Task description
The task calls for the count of lines containing "item" in these records, given as a number with no other words.

The input
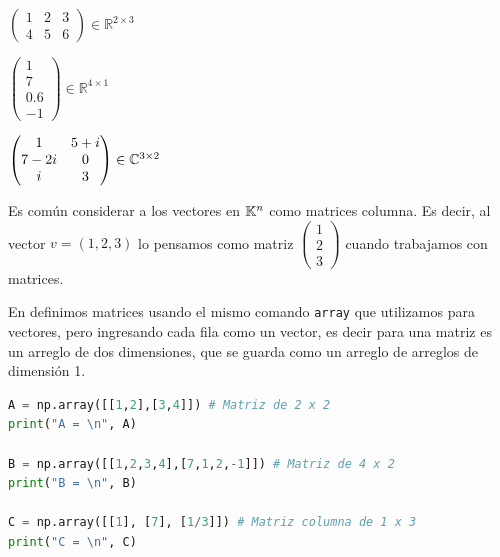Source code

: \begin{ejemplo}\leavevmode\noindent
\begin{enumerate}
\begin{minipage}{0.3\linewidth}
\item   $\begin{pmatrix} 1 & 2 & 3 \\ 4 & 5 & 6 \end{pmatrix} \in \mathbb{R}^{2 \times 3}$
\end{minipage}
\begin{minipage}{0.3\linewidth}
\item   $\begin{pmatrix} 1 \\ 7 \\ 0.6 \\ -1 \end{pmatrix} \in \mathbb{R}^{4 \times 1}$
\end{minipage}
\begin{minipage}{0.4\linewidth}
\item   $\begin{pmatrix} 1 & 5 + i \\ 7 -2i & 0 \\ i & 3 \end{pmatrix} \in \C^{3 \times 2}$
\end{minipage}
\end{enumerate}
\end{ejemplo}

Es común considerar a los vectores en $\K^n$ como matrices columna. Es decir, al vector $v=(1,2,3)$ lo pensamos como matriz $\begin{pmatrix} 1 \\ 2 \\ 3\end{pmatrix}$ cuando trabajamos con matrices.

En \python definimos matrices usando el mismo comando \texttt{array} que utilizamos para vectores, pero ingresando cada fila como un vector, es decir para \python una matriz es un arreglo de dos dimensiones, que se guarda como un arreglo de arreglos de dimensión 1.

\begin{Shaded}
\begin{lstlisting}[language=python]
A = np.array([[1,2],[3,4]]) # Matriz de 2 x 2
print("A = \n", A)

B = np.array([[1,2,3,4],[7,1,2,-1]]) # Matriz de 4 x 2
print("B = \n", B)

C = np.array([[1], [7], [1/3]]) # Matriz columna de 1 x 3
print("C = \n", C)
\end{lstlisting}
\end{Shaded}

Task answer
3